Category: Conferences and Travel

  • Speaking at Linux.conf.au 2013

    I’m glad to say that I’ve been accepted to speak at linux.conf.au 2013.

    My talk is how to apply the OWASP Developer Guide 2013 to your open source project.

    The Open Web Application Security Project (OWASP) Developer Guide 2013 is coming soon. In this presentation, you’ll learn about the major revision to one of the major open source code hardening resources.

    The new version will encompass not only web applications (although that is its primary focus), but also general advice for all languages, frameworks, and applications through the use of re-usable architecture, designs, patterns and practices that you can adopt in your code with a bit of thought.

    Learn about:

    • The latest research in application security
    • How to apply new patterns to eliminate hundreds of security flaws in your apps, such as the bizarre world of race conditions, distributed and parallel artefacts. Few apps can afford to be single threaded any more, and yet these subtle flaws are easily prevented if you only knew how
    • Challenges of documenting bleeding edge practices in long lived documents
    • How to pull together a global open source document team whilst holding down a day job

    If you code web apps, or write apps that need to be secure, this is a must attend presentation!

    Come see me! Challenge me! Make the Guide better for non-web apps!

  • Upcoming speaking engagements – AusCERT and iTSMF

    I am scheduled to talk or give tutorials at a couple of places so far this year.

    AusCERT

    I am giving a two day Secure Coding tutorial using OWASP’s Application Security Verification Standard.

    This course is different to most security training courses you’ll ever take. It teaches architects, lead developers and developers how to design and code in a positive fashion. You’ll learn of about 80 controls over the two days, and complete four hands on labs and a bunch of demos. Of course, you’ll see me demonstrate ninja levels of breaking crappy applications, but my primary goal is for you to build secure software.

    Now that you want to come, you should bring your laptop with the ability to run a 64 bit VMware VM. As the VM is Linux, it could be converted to KVM, Xen, Parallels, or Virtual Box. You can take the VM home along with the slides and learn even more later.

    This is the cheapest method of getting instructor led training by me. Registration here. There’s about 10 spots left as far as I’m aware.

    itSMF

    Later in the year, I am giving my well received talk at itSMF, an ITIL aligned operations conference, on how to make your security dollars work harder for you. This talk is aimed at CIO, CISO’s, and those who are tasked at securing their stuff with ever less budget, or ever more capability (or both).

  • OSCON 2010 Wrap Up

    Well, OSCON is over for another year. It’s been a great conference. Shame there were essentially no security talks (1/216 talks is not good enough). I will have to talk to them next year about including a Security track or let OWASP organize a Security Camp, like Scala and the cloud folks had this year.

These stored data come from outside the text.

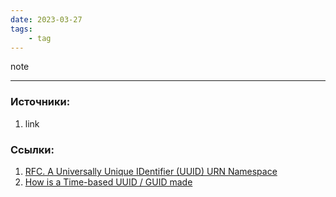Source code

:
 ```yaml
---
date: 2023-03-27
tags:
    - tag
---
```


note

---

### Источники:
1. link

### Ссылки:
1. [RFC. A Universally Unique IDentifier (UUID) URN Namespace](https://www.rfc-editor.org/rfc/rfc4122)
1. [How is a Time-based UUID / GUID made](https://www.famkruithof.net/guid-uuid-timebased.html)

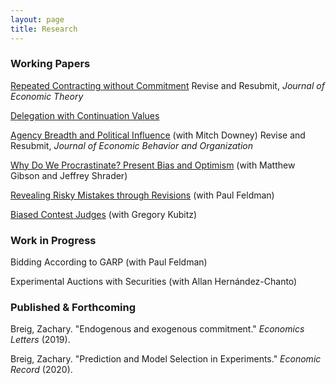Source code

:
```yaml
---
layout: page
title: Research
---
```





### Working Papers

[Repeated Contracting without Commitment](https://zacharybreig.com/papers/RCwC.pdf) Revise and Resubmit, _Journal of Economic Theory_

[Delegation with Continuation Values](https://zacharybreig.com/papers/DCV.pdf)

[Agency Breadth and Political Influence](https://zacharybreig.com/papers/AgencyBreadth.pdf) (with Mitch Downey) Revise and Resubmit, _Journal of Economic Behavior and Organization_

[Why Do We Procrastinate? Present Bias and Optimism](https://zacharybreig.com/papers/present_bias_and_optimism.pdf) (with Matthew Gibson and Jeffrey Shrader)

[Revealing Risky Mistakes through Revisions](https://zacharybreig.com/papers/RMR.pdf) (with Paul Feldman)

[Biased Contest Judges](https://zacharybreig.com/papers/BCJ.pdf) (with Gregory Kubitz)

### Work in Progress

Bidding According to GARP (with Paul Feldman)

Experimental Auctions with Securities (with Allan Hernández-Chanto)

### Published & Forthcoming

Breig, Zachary. "Endogenous and exogenous commitment." _Economics Letters_ (2019).

Breig, Zachary. "Prediction and Model Selection in Experiments." _Economic Record_ (2020).
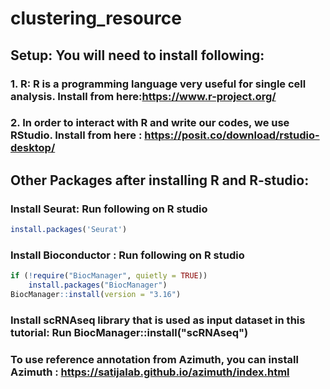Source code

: # clustering_resource

## Setup: You will need to install following:

### 1. R: R is a programming language very useful for single cell analysis. Install from here:https://www.r-project.org/
### 2. In order to interact with R and write our codes, we use RStudio. Install from here : https://posit.co/download/rstudio-desktop/

## Other Packages after installing R and R-studio:
### Install Seurat: Run following on R studio
``` r
install.packages('Seurat') 
```
### Install Bioconductor : Run following on R studio
``` r
if (!require("BiocManager", quietly = TRUE))
    install.packages("BiocManager")
BiocManager::install(version = "3.16")
```
### Install scRNAseq library that is used as input dataset in this tutorial: Run BiocManager::install("scRNAseq")
### To use reference annotation from Azimuth, you can install Azimuth : https://satijalab.github.io/azimuth/index.html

    I went to a great number of interesting sessions. Most were not that well attended, which probably means that I’m a freak who loves odd ball stuff. That’s a shame, because I got a heap out of the conference overall.

    Some highlights:

    Cloud talks were everywhere. This is the new Ajax. I went to enough cloud talks to be all clouded out. A common theme is who owns the data and how open are cloud systems, really? Open core versus open source was a huge meme.

    Breaking it open: How one consulting firm took it open. This was easily the most thought provoking session I attended in all of OSCON. It’s a shame only about 20 others caught it too. Rob and Alexandra were totally engaging and gave heaps of insights to what worked, and more importantly some of the hiccups that hit them unexpectedly, like the Excel spreadsheet from hell.

    Moving to the cloud with NYTimes. This was one of those cloudy talks I told you about. I didn’t learn a lot that I didn’t already know, but it was interesting to learn how it went down at NYT.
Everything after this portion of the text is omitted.